Data provided>

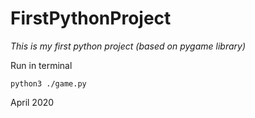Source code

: # FirstPythonProject


*This is my first python project (based on pygame library)*

Run in terminal
```
python3 ./game.py
```

April 2020
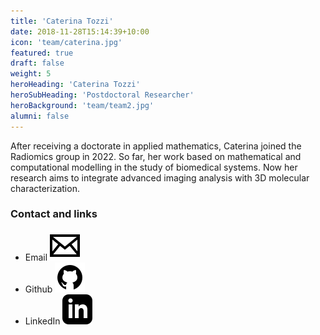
 ```yaml
---
title: 'Caterina Tozzi'
date: 2018-11-28T15:14:39+10:00
icon: 'team/caterina.jpg'
featured: true
draft: false
weight: 5
heroHeading: 'Caterina Tozzi'
heroSubHeading: 'Postdoctoral Researcher'
heroBackground: 'team/team2.jpg'
alumni: false
---
```


After receiving a doctorate in applied mathematics, Caterina joined the Radiomics group in 2022. So far, her work based on mathematical and computational modelling in the study of biomedical systems. Now her research aims to integrate advanced imaging analysis with 3D molecular characterization.


### Contact and links

- Email [![profile](/social/mail.svg)](mailto:caterinatozzi@vhio.net)
- Github [![profile](/social/github.svg)](https://github.com/CaterinaTozzi) 
- LinkedIn [![profile](/social/linkedin.svg)](https://es.linkedin.com/in/caterina-tozzi)
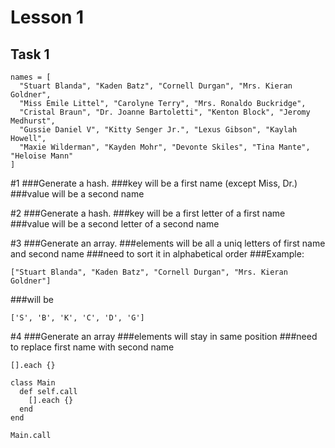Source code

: # Lesson 1

## Task 1
```
names = [
  "Stuart Blanda", "Kaden Batz", "Cornell Durgan", "Mrs. Kieran Goldner",
  "Miss Emile Littel", "Carolyne Terry", "Mrs. Ronaldo Buckridge",
  "Cristal Braun", "Dr. Joanne Bartoletti", "Kenton Block", "Jeromy Medhurst",
  "Gussie Daniel V", "Kitty Senger Jr.", "Lexus Gibson", "Kaylah Howell",
  "Maxie Wilderman", "Kayden Mohr", "Devonte Skiles", "Tina Mante", "Heloise Mann"
]
```
#1
###Generate a hash.
###key will be a first name (except Miss, Dr.)
###value will be a second name

#2
###Generate a hash.
###key will be a first letter of a first name
###value will be a second letter of a second name

#3
###Generate an array.
###elements will be all a uniq letters of first name and second name
###need to sort it in alphabetical order
###Example: 
```
["Stuart Blanda", "Kaden Batz", "Cornell Durgan", "Mrs. Kieran Goldner"]
```
###will be 
```
['S', 'B', 'K', 'C', 'D', 'G']
```

#4
###Generate an array
###elements will stay in same position
###need to replace first name with second name

```
[].each {}

class Main
  def self.call
    [].each {}
  end
end

Main.call
```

What to work on> Go line by line through the data above and report each one that holds the string "social".

Output>
- Email [![profile](/social/mail.svg)](mailto:caterinatozzi@vhio.net)
- Github [![profile](/social/github.svg)](https://github.com/CaterinaTozzi) 
- LinkedIn [![profile](/social/linkedin.svg)](https://es.linkedin.com/in/caterina-tozzi)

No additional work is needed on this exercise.